▸ Exercise brief: Count every line in the following entries where the word "includegraphics" appears. Give the count alone.

Collected data
-=-=-=-=-
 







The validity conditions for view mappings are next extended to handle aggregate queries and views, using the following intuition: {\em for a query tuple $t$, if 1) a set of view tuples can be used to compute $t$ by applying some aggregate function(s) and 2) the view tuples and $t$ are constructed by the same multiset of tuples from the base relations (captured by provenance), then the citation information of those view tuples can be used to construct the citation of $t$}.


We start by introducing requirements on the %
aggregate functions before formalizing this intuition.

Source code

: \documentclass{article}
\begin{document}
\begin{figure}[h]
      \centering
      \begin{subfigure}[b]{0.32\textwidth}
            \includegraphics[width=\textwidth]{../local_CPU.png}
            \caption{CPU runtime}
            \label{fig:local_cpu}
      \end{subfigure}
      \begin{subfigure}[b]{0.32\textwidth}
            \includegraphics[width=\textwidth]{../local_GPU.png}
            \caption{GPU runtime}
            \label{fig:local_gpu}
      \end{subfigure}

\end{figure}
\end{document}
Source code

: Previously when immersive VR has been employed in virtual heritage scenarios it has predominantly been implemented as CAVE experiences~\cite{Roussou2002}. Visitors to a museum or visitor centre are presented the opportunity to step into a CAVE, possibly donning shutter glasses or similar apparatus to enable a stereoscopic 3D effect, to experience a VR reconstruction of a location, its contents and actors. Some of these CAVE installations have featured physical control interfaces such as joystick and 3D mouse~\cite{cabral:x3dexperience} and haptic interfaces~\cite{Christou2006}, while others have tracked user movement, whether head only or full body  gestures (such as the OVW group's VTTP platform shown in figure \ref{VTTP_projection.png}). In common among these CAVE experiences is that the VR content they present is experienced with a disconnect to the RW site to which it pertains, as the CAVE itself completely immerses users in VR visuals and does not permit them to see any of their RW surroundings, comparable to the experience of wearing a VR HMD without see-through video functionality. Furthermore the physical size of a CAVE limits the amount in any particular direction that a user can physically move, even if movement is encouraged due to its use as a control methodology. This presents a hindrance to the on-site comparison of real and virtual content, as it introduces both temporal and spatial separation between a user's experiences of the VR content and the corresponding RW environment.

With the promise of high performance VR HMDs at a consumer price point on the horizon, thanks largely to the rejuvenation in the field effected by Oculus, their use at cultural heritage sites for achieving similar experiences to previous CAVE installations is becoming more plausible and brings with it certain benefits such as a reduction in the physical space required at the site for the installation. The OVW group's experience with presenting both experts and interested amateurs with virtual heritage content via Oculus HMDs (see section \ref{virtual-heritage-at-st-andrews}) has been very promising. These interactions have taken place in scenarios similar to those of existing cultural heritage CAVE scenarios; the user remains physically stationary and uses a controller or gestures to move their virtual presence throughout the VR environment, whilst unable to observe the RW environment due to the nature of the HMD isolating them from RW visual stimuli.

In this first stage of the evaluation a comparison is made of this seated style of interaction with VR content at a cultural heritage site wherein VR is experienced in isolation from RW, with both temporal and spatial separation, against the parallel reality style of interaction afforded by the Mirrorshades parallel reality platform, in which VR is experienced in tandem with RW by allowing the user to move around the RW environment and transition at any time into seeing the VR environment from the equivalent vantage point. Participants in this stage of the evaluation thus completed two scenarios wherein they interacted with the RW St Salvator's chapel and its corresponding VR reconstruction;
-=-=-=-=-
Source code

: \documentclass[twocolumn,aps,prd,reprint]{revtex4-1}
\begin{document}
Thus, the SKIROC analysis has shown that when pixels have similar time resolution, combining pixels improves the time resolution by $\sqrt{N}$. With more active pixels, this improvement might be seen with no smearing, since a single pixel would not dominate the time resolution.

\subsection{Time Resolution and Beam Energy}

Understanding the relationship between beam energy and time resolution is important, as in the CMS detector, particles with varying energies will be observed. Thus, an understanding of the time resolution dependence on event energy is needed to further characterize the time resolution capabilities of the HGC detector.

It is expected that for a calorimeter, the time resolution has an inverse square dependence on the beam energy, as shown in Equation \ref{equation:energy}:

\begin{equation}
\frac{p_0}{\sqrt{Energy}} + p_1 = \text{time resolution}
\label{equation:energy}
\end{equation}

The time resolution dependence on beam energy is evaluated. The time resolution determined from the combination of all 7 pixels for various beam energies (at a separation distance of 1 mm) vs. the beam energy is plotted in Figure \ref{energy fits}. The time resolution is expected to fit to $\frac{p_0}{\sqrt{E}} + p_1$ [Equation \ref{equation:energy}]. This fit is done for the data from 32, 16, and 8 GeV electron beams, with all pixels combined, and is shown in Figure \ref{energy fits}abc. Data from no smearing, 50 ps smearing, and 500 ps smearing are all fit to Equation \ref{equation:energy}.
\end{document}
-=-=-=-=-
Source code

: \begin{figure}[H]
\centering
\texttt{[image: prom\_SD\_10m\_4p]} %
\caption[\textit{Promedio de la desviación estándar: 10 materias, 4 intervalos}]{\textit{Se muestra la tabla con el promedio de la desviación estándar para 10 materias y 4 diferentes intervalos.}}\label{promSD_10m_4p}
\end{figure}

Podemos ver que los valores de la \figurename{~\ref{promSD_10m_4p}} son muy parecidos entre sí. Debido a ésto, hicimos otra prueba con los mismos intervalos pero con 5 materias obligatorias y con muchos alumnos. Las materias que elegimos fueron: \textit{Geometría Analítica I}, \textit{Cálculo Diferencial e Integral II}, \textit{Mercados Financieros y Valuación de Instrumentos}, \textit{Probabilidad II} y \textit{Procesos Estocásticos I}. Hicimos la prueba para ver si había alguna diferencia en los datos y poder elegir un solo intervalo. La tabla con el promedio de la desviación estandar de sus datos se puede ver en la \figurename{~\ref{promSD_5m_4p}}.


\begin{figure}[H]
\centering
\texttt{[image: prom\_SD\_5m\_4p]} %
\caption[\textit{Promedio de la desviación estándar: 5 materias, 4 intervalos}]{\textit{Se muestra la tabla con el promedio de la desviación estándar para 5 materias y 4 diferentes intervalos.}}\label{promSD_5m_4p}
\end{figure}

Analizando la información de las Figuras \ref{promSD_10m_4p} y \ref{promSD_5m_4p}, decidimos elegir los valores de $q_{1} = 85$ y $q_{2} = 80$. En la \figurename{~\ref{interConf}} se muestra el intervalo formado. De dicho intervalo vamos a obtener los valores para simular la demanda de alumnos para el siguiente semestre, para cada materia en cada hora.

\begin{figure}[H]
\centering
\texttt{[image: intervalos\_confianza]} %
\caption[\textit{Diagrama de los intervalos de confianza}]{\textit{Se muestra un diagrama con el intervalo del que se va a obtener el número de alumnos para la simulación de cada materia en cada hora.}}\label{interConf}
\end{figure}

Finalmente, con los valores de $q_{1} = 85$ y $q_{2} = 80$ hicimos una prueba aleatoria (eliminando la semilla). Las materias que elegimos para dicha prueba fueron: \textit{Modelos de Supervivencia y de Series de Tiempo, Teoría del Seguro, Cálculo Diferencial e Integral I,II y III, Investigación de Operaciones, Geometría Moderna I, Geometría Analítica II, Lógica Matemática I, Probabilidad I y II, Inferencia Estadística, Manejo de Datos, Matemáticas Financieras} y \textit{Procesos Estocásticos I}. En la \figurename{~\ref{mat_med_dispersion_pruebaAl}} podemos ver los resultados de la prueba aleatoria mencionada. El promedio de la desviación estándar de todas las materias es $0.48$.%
-=-=-=-=-
▸ Solution below: 2